Data entries:
* * * * * * *
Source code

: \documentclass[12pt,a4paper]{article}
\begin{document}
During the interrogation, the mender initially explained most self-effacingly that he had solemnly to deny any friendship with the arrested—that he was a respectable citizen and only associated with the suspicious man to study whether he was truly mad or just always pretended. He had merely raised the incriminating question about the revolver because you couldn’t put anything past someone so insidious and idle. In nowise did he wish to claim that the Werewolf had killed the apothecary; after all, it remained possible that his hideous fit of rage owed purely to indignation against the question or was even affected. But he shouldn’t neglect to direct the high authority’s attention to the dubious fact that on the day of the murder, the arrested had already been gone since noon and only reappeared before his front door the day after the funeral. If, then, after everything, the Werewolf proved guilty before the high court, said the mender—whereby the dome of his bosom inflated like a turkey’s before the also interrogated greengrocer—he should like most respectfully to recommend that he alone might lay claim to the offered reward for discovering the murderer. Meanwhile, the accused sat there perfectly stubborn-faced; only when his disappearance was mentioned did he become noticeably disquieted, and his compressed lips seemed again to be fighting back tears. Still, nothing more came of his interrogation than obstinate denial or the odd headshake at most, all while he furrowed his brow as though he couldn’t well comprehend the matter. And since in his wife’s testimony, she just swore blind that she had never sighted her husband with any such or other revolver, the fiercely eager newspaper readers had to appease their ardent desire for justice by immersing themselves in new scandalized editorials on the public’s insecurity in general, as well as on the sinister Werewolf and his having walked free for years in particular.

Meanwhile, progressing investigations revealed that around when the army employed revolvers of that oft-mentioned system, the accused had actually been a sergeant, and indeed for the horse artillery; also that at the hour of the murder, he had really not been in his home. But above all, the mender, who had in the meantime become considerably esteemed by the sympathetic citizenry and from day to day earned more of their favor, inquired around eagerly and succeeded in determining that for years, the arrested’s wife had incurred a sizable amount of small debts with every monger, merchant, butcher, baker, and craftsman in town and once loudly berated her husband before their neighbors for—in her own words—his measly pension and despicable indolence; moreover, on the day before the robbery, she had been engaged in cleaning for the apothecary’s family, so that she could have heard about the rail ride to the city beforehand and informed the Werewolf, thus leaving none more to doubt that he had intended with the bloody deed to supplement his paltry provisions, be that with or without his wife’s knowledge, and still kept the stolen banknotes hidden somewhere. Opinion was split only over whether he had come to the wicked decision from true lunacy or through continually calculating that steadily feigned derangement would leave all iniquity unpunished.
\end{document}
* * * * * * *
- Exercise aim
All of the records above should be repeated exactly.

- Reply
Source code

: \documentclass[12pt,a4paper]{article}
\begin{document}
During the interrogation, the mender initially explained most self-effacingly that he had solemnly to deny any friendship with the arrested—that he was a respectable citizen and only associated with the suspicious man to study whether he was truly mad or just always pretended. He had merely raised the incriminating question about the revolver because you couldn’t put anything past someone so insidious and idle. In nowise did he wish to claim that the Werewolf had killed the apothecary; after all, it remained possible that his hideous fit of rage owed purely to indignation against the question or was even affected. But he shouldn’t neglect to direct the high authority’s attention to the dubious fact that on the day of the murder, the arrested had already been gone since noon and only reappeared before his front door the day after the funeral. If, then, after everything, the Werewolf proved guilty before the high court, said the mender—whereby the dome of his bosom inflated like a turkey’s before the also interrogated greengrocer—he should like most respectfully to recommend that he alone might lay claim to the offered reward for discovering the murderer. Meanwhile, the accused sat there perfectly stubborn-faced; only when his disappearance was mentioned did he become noticeably disquieted, and his compressed lips seemed again to be fighting back tears. Still, nothing more came of his interrogation than obstinate denial or the odd headshake at most, all while he furrowed his brow as though he couldn’t well comprehend the matter. And since in his wife’s testimony, she just swore blind that she had never sighted her husband with any such or other revolver, the fiercely eager newspaper readers had to appease their ardent desire for justice by immersing themselves in new scandalized editorials on the public’s insecurity in general, as well as on the sinister Werewolf and his having walked free for years in particular.

Meanwhile, progressing investigations revealed that around when the army employed revolvers of that oft-mentioned system, the accused had actually been a sergeant, and indeed for the horse artillery; also that at the hour of the murder, he had really not been in his home. But above all, the mender, who had in the meantime become considerably esteemed by the sympathetic citizenry and from day to day earned more of their favor, inquired around eagerly and succeeded in determining that for years, the arrested’s wife had incurred a sizable amount of small debts with every monger, merchant, butcher, baker, and craftsman in town and once loudly berated her husband before their neighbors for—in her own words—his measly pension and despicable indolence; moreover, on the day before the robbery, she had been engaged in cleaning for the apothecary’s family, so that she could have heard about the rail ride to the city beforehand and informed the Werewolf, thus leaving none more to doubt that he had intended with the bloody deed to supplement his paltry provisions, be that with or without his wife’s knowledge, and still kept the stolen banknotes hidden somewhere. Opinion was split only over whether he had come to the wicked decision from true lunacy or through continually calculating that steadily feigned derangement would leave all iniquity unpunished.
\end{document}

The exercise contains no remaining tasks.